Work to complete:
Copy out each line of the data below in which the string "instagram" appears.
* * * * *
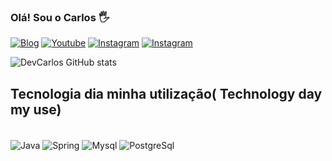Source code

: ### Olá! Sou o Carlos 🖐️
[![Blog](https://img.shields.io/website?label=DevCarlosgti.com&style=for-the-badge&url=https://sujeitoprogramador.com/)](https://sujeitoprogramador.com)
[![Youtube](https://img.shields.io/badge/YouTube-FF0000?style=for-the-badge&logo=youtube&logoColor=white)](https://www.youtube.com/@devcarlosgti)
[![Instagram](https://img.shields.io/badge/Instagram-E4405F?style=for-the-badge&logo=instagram&logoColor=white)](https://instagram.com/devcarlosgti)
[![Instagram](https://img.shields.io/badge/Instagram-E4405F?style=for-the-badge&logo=instagram&logoColor=white)](https://instagram.com/c.gleyson.vieira)

![DevCarlos GitHub stats](https://github-readme-stats.vercel.app/api?username=DevCarlos-GTI&show_icons=true&theme=cobalt)

## Tecnologia dia minha utilização( Technology day my use)

<div style="display: inline_block"></br>
    <img align = "center" alt="Java" src="https://img.shields.io/badge/Java-ED8B00?style=for-the-badge&logo=openjdk&logoColor=white">
    <img align = "center" alt="Spring" src="    https://img.shields.io/badge/Spring-6DB33F?style=for-the-badge&logo=spring&logoColor=white">
    <img align = "center" alt="Mysql" src="    https://img.shields.io/badge/MySQL-00000F?style=for-the-badge&logo=mysql&logoColor=white">
    <img align = "center" alt="PostgreSql" src="        https://img.shields.io/badge/PostgreSQL-316192?style=for-the-badge&logo=postgresql&logoColor=white">
</div>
* * * * *
Exercise response:
[![Instagram](https://img.shields.io/badge/Instagram-E4405F?style=for-the-badge&logo=instagram&logoColor=white)](https://instagram.com/devcarlosgti)
[![Instagram](https://img.shields.io/badge/Instagram-E4405F?style=for-the-badge&logo=instagram&logoColor=white)](https://instagram.com/c.gleyson.vieira)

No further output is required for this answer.